Petitioner attempted to hire a pilot to smuggle a third plane load of marijuana. He paid Drug Enforcement Administration agents, posing as pilots, $16,000 before discovering that they were undercover agents. The undercover agents arrested petitioner on July 11, 1981, and confiscated two of his vehicles.[2] He was indicted thereafter for his smuggling-related activities and agreed to cooperate with the authorities in the prosecution of his co-conspirators in exchange for leniency.[3] Petitioner knew that his agreement to cooperate did not relieve him of his obligation to pay Federal income taxes on his income from the smuggling.
Petitioners’ 1981 joint Federal income tax return was prepared for them in April 1982 by a Foley, Alabama accounting firm. Petitioner did not disclose any income from the smuggling activities to that firm and he represented that he had disclosed to it all of his income.
Sharon was unemployed during all of 1981 and relied on petitioner to provide all of her support. She separated from petitioner in May 1981 and lived apart from him until August 1984.[4] She did not participate with petitioner in the smuggling operations and was unaware of them until after he was arrested on July 11, 1981. She was unaware of the income petitioner had received from the smuggling even after he was arrested, and had no reason to be aware of it before their 1981 joint Federal income tax return was filed, as the support she received from petitioner was reasonable in relation to their reported income. She did not inspect the return before it was filed and she did not actually sign it. She instead authorized petitioner to sign her name to the return.
In April 1983, respondent became aware of the possibility that petitioner had earned income from the smuggling that had not been reported on petitioners’ 1981 joint Federal income tax return. When respondent attempted to investigate, petitioner was uncooperative.[5]
After unsuccessfully attempting to obtain from petitioner verification of his income and expenses from the smuggling, respondent determined in his notice of deficiency dated May 16, 1985, that petitioner had received $330,000 of unreported income in 1981 from the smuggling activities. Respondent based his determination on petitioner’s testimony at the criminal trial of petitioner and his co-conspirators. Respondent increased petitioners’ 1981 taxable income by $338,559,[6] and allowed petitioners an additional $18,089 of investment tax credit,[7] as a result of the determination.[8]

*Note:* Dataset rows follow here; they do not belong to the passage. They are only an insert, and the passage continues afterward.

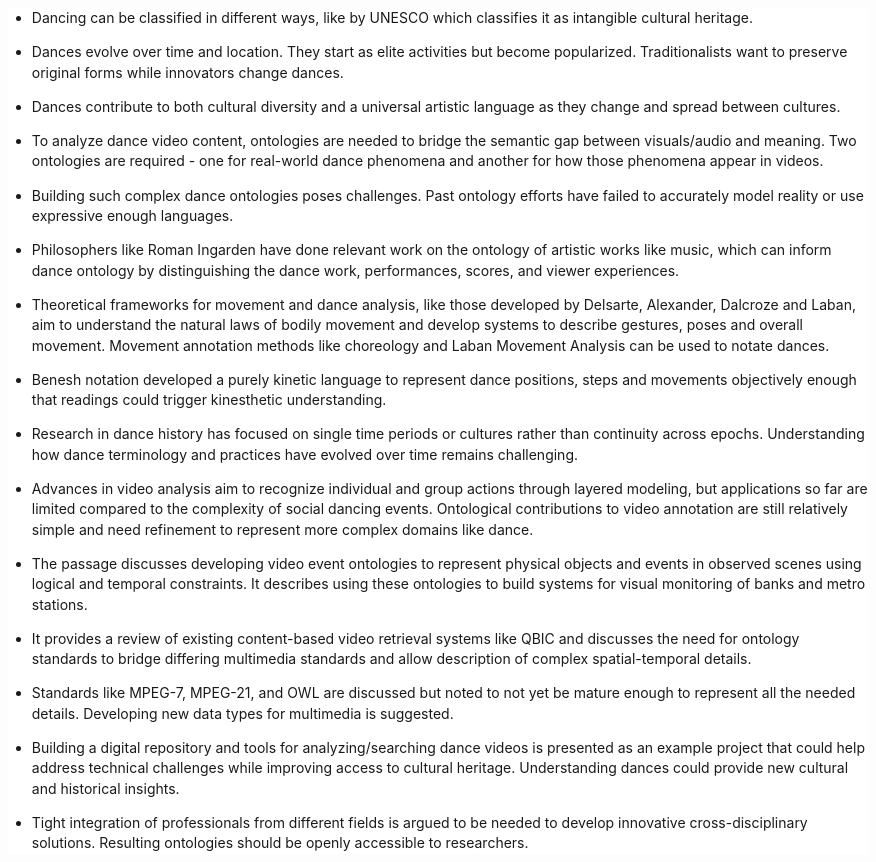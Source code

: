 

- Dancing can be classified in different ways, like by UNESCO which classifies it as intangible cultural heritage. 

- Dances evolve over time and location. They start as elite activities but become popularized. Traditionalists want to preserve original forms while innovators change dances. 

- Dances contribute to both cultural diversity and a universal artistic language as they change and spread between cultures. 

- To analyze dance video content, ontologies are needed to bridge the semantic gap between visuals/audio and meaning. Two ontologies are required - one for real-world dance phenomena and another for how those phenomena appear in videos. 

- Building such complex dance ontologies poses challenges. Past ontology efforts have failed to accurately model reality or use expressive enough languages. 

- Philosophers like Roman Ingarden have done relevant work on the ontology of artistic works like music, which can inform dance ontology by distinguishing the dance work, performances, scores, and viewer experiences.

 

- Theoretical frameworks for movement and dance analysis, like those developed by Delsarte, Alexander, Dalcroze and Laban, aim to understand the natural laws of bodily movement and develop systems to describe gestures, poses and overall movement. Movement annotation methods like choreology and Laban Movement Analysis can be used to notate dances. 

- Benesh notation developed a purely kinetic language to represent dance positions, steps and movements objectively enough that readings could trigger kinesthetic understanding. 

- Research in dance history has focused on single time periods or cultures rather than continuity across epochs. Understanding how dance terminology and practices have evolved over time remains challenging. 

- Advances in video analysis aim to recognize individual and group actions through layered modeling, but applications so far are limited compared to the complexity of social dancing events. Ontological contributions to video annotation are still relatively simple and need refinement to represent more complex domains like dance.

 

- The passage discusses developing video event ontologies to represent physical objects and events in observed scenes using logical and temporal constraints. It describes using these ontologies to build systems for visual monitoring of banks and metro stations. 

- It provides a review of existing content-based video retrieval systems like QBIC and discusses the need for ontology standards to bridge differing multimedia standards and allow description of complex spatial-temporal details. 

- Standards like MPEG-7, MPEG-21, and OWL are discussed but noted to not yet be mature enough to represent all the needed details. Developing new data types for multimedia is suggested. 

- Building a digital repository and tools for analyzing/searching dance videos is presented as an example project that could help address technical challenges while improving access to cultural heritage. Understanding dances could provide new cultural and historical insights.

- Tight integration of professionals from different fields is argued to be needed to develop innovative cross-disciplinary solutions. Resulting ontologies should be openly accessible to researchers.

Respondent alleged in his answer that petitioners are liable for the addition to tax provided by Section 6653(a) if we hold that they are not liable for the addition to tax provided by Section 6653(b).
Ultimate Findings of Fact
- Petitioner received additional unreported income in 1981 which resulted in an underpayment of tax for that year.
- Petitioner’s failure to report such income and pay the tax thereon was due to fraud.
- No part of said underpayment was due to fraud on the part of Sharon.
- Sharon qualifies for relief from liability herein under the provisions of Section 6013(e).
Opinion
Deficiency. The first issue for decision is the amount of unreported income petitioner received from smuggling in 1981. Petitioner asserts that his income from smuggling should be lower than that determined by respondent because he incurred smuggling-related expenses in excess of those allowed by respondent,[9] and because he split the proceeds from the marijuana sales with a partner.
Petitioner’s bear the burden of proving that their income was lower than that determined by respondent. Welch v. Helvering [3 USTC ¶ 1164], 290 U.S. 111, 115 (1933); Rule 142(a). They must overcome the presumption of correctness that attaches to respondent’s determination, and they must persuade this Court, by a preponderance of the evidence, that respondent’s determination is incorrect. Rockwell v. Commissioner [75-1 USTC ¶ 9324], 512 F.2d 882, 885 (9th Circuit 1975), affirming [Dec. 31,430(M)] T.C. Memo. 1972-133, certiorari denied 423 U.S. 1015 (1975). A taxpayer who fails to keep adequate records of his income and expenses should not be surprised if a court is reluctant to accept his testimony. Webb v. Commissioner [68-1 USTC ¶ 9341], 394 F.2d 366, 373 (5th Circuit 1968), affirming [Dec. 27,918(M)] T.C. Memo. 1966-81.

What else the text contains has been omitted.